Aliansi Pergerakan Arus Bawah Rohul Pertanyakan 24 Unit Rumah Layak Huni yang Tidak Selesai

Kamis, 21 Mei 2026 - 21:59:35 WIB

Rumah Layak Huni (RLH) menelan anggaran Rp75 juta per unit ada sebanyak 24 unit di Kabupaten Rokanhulu Riau tahun 2025 hingga Mei 2026 belum selesai, seharusnya telah selesai 31 Desember 2026. (tsi)

Pasir Pengaraian, Detak Indonesia – Aliansi Pergerakan Arus Bawah menyoroti dan mempertanyakan pelaksanaan program Rumah Layak Huni (RLH) yang dikelola Dinas Perumahan dan Kawasan Permukiman Kabupaten Rokan Hulu Riau tahun anggaran 2025.

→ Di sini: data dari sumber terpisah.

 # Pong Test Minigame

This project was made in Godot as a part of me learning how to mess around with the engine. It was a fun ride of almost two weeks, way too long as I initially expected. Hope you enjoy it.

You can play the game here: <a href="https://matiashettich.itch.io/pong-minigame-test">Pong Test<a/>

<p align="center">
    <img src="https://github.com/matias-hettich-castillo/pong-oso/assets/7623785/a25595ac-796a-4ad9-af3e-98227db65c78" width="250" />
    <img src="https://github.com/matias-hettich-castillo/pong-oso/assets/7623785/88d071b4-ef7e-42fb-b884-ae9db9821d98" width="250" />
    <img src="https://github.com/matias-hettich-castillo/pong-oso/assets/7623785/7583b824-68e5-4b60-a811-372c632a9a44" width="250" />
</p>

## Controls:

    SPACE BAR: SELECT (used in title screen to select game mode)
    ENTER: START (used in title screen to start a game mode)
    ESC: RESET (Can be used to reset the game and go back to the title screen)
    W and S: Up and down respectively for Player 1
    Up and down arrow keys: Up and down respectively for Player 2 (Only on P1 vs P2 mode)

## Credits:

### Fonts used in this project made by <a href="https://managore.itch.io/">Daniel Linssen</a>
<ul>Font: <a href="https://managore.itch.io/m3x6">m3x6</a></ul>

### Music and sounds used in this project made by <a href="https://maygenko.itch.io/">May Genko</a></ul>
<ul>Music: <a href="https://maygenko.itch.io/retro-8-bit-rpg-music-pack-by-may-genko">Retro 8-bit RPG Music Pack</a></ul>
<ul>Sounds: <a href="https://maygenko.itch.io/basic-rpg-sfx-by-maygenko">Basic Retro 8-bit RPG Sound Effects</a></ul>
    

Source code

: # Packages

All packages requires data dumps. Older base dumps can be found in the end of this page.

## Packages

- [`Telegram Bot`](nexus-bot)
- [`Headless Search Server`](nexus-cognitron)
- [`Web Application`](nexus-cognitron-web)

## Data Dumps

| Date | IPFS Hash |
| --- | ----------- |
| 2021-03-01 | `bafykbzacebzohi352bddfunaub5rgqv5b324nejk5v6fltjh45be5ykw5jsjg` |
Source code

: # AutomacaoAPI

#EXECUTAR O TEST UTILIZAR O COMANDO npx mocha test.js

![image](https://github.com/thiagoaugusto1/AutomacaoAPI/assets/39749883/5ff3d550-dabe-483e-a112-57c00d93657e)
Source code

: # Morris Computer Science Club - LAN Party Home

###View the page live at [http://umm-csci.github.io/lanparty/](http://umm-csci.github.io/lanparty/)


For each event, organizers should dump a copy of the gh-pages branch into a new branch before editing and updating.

Adanya dugaan permainan anggaran serta lemahnya pengawasan terhadap proyek yang diperuntukkan bagi masyarakat kurang mampu tersebut, Ketua Aliansi Pergerakan Arus Bawah, Maulana Husein menilai Dinas Perumahan dan Kawasan Permukiman Kabupaten Rokan Hulu tidak menunjukkan keseriusan dalam menyelesaikan pembangunan Rumah Layak Huni yang tersebar di sejumlah wilayah di Kabupaten Rokan Hulu.

Berdasarkan data yang dihimpun, terdapat sebanyak 24 unit Rumah Layak Huni dengan nilai anggaran sebesar Rp75 juta per unit yang hingga saat ini Mei 2026 belum selesai dikerjakan. Kondisi bangunan di lapangan disebut mangkrak dan terbengkalai, sehingga belum dapat dimanfaatkan oleh masyarakat penerima bantuan.

Padahal, sesuai informasi yang diperoleh, proyek tersebut seharusnya telah selesai pada 31 Desember 2025. Namun hingga kini, progres pembangunan dinilai jauh dari harapan dan menimbulkan keresahan di tengah masyarakat penerima manfaat.

Aliansi Pergerakan Arus Bawah juga mempertanyakan sikap Pemerintah Kabupaten Rokan Hulu, khususnya Bupati dan Inspektorat, yang dinilai belum mengambil langkah tegas terhadap persoalan tersebut.

 

Aliansi menilai diamnya pihak terkait justru menimbulkan dugaan adanya pembiaran terhadap proyek yang gagal diselesaikan tepat waktu.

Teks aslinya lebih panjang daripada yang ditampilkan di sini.